## What you have to do
Below are entries; count each line that holds the word "productivity" and report the number without any other words.

[[ Supplied records, beginning ]]

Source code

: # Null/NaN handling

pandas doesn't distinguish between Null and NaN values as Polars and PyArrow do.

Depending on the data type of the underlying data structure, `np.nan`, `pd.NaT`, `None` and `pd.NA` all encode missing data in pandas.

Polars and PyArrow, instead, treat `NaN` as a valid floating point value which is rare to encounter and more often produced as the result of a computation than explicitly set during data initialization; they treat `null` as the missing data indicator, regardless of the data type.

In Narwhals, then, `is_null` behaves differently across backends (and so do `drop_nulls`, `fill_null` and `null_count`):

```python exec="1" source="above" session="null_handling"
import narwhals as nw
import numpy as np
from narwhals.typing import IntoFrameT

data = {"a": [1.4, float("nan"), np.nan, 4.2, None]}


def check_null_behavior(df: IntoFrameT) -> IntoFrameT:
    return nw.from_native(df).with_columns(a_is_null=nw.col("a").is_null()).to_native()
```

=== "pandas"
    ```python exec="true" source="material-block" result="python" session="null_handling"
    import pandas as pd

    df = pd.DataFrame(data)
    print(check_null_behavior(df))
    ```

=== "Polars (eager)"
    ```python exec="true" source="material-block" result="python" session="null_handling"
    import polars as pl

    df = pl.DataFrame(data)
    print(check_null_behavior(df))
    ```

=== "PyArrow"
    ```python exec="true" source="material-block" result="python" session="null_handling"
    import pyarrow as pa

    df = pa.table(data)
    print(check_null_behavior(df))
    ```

[[ Supplied records, end ]]
[[ Supplied records, beginning ]]

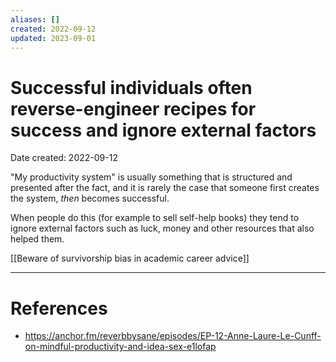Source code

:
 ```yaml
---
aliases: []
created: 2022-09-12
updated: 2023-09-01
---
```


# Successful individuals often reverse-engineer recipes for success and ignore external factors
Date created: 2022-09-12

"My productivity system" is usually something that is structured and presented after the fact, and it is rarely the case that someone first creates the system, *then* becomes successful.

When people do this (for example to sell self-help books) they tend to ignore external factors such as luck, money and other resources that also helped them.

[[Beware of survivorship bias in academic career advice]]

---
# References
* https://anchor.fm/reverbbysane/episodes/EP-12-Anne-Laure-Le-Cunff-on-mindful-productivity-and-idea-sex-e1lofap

[[ Supplied records, end ]]

## Answer section
2